[ABOUT THIS TASK] Set down all of the data again, character for character.

= Beginning of Section =

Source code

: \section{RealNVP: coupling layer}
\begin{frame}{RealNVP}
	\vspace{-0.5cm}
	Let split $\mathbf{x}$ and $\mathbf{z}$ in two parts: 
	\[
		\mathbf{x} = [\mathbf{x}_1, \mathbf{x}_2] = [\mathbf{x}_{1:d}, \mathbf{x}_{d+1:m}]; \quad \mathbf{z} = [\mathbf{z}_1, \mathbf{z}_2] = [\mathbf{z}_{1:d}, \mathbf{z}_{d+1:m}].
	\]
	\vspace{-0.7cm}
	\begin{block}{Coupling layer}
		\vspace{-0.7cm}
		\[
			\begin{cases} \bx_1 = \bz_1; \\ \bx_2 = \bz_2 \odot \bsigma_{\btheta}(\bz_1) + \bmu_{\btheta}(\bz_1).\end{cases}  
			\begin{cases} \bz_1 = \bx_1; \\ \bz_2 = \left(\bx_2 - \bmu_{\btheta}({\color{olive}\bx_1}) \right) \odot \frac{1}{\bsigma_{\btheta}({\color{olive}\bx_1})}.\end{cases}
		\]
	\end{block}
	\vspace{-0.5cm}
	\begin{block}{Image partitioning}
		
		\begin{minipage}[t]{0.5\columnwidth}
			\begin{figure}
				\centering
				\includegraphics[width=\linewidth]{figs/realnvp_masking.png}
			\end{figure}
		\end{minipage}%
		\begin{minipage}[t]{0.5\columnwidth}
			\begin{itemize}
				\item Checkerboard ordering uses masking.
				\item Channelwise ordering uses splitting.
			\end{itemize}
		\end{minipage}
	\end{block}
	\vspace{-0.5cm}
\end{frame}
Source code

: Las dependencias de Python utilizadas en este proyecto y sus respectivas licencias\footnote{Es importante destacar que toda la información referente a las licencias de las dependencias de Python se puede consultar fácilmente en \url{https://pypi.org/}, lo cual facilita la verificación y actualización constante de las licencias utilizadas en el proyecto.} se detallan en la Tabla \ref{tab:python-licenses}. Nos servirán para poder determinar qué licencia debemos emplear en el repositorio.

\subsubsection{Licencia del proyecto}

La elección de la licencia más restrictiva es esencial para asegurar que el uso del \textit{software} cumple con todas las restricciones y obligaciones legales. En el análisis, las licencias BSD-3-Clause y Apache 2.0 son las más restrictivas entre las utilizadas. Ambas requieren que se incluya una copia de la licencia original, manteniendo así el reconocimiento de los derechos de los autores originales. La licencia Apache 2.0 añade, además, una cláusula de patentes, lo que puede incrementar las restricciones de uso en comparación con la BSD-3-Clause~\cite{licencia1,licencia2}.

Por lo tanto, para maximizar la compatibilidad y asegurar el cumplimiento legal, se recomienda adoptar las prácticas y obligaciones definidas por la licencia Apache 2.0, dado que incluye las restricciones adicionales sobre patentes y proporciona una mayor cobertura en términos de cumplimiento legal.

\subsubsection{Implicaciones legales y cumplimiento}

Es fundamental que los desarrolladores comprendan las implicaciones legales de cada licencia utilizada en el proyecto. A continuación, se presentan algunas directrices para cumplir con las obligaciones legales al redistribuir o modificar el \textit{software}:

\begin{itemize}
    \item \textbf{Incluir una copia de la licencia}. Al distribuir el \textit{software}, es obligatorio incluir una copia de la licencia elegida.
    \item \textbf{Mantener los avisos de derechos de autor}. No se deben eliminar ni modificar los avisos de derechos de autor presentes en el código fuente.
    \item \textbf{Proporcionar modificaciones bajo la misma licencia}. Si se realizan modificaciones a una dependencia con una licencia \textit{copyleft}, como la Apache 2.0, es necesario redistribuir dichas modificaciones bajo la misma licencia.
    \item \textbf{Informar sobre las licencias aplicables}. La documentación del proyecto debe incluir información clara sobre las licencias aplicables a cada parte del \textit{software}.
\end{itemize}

= End of Section =

[RESULT OF THIS TASK]
Source code

: \section{RealNVP: coupling layer}
\begin{frame}{RealNVP}
	\vspace{-0.5cm}
	Let split $\mathbf{x}$ and $\mathbf{z}$ in two parts: 
	\[
		\mathbf{x} = [\mathbf{x}_1, \mathbf{x}_2] = [\mathbf{x}_{1:d}, \mathbf{x}_{d+1:m}]; \quad \mathbf{z} = [\mathbf{z}_1, \mathbf{z}_2] = [\mathbf{z}_{1:d}, \mathbf{z}_{d+1:m}].
	\]
	\vspace{-0.7cm}
	\begin{block}{Coupling layer}
		\vspace{-0.7cm}
		\[
			\begin{cases} \bx_1 = \bz_1; \\ \bx_2 = \bz_2 \odot \bsigma_{\btheta}(\bz_1) + \bmu_{\btheta}(\bz_1).\end{cases}  
			\begin{cases} \bz_1 = \bx_1; \\ \bz_2 = \left(\bx_2 - \bmu_{\btheta}({\color{olive}\bx_1}) \right) \odot \frac{1}{\bsigma_{\btheta}({\color{olive}\bx_1})}.\end{cases}
		\]
	\end{block}
	\vspace{-0.5cm}
	\begin{block}{Image partitioning}
		
		\begin{minipage}[t]{0.5\columnwidth}
			\begin{figure}
				\centering
				\includegraphics[width=\linewidth]{figs/realnvp_masking.png}
			\end{figure}
		\end{minipage}%
		\begin{minipage}[t]{0.5\columnwidth}
			\begin{itemize}
				\item Checkerboard ordering uses masking.
				\item Channelwise ordering uses splitting.
			\end{itemize}
		\end{minipage}
	\end{block}
	\vspace{-0.5cm}
\end{frame}
Source code

: Las dependencias de Python utilizadas en este proyecto y sus respectivas licencias\footnote{Es importante destacar que toda la información referente a las licencias de las dependencias de Python se puede consultar fácilmente en \url{https://pypi.org/}, lo cual facilita la verificación y actualización constante de las licencias utilizadas en el proyecto.} se detallan en la Tabla \ref{tab:python-licenses}. Nos servirán para poder determinar qué licencia debemos emplear en el repositorio.

\subsubsection{Licencia del proyecto}

La elección de la licencia más restrictiva es esencial para asegurar que el uso del \textit{software} cumple con todas las restricciones y obligaciones legales. En el análisis, las licencias BSD-3-Clause y Apache 2.0 son las más restrictivas entre las utilizadas. Ambas requieren que se incluya una copia de la licencia original, manteniendo así el reconocimiento de los derechos de los autores originales. La licencia Apache 2.0 añade, además, una cláusula de patentes, lo que puede incrementar las restricciones de uso en comparación con la BSD-3-Clause~\cite{licencia1,licencia2}.

Por lo tanto, para maximizar la compatibilidad y asegurar el cumplimiento legal, se recomienda adoptar las prácticas y obligaciones definidas por la licencia Apache 2.0, dado que incluye las restricciones adicionales sobre patentes y proporciona una mayor cobertura en términos de cumplimiento legal.

\subsubsection{Implicaciones legales y cumplimiento}

Es fundamental que los desarrolladores comprendan las implicaciones legales de cada licencia utilizada en el proyecto. A continuación, se presentan algunas directrices para cumplir con las obligaciones legales al redistribuir o modificar el \textit{software}:

\begin{itemize}
    \item \textbf{Incluir una copia de la licencia}. Al distribuir el \textit{software}, es obligatorio incluir una copia de la licencia elegida.
    \item \textbf{Mantener los avisos de derechos de autor}. No se deben eliminar ni modificar los avisos de derechos de autor presentes en el código fuente.
    \item \textbf{Proporcionar modificaciones bajo la misma licencia}. Si se realizan modificaciones a una dependencia con una licencia \textit{copyleft}, como la Apache 2.0, es necesario redistribuir dichas modificaciones bajo la misma licencia.
    \item \textbf{Informar sobre las licencias aplicables}. La documentación del proyecto debe incluir información clara sobre las licencias aplicables a cada parte del \textit{software}.
\end{itemize}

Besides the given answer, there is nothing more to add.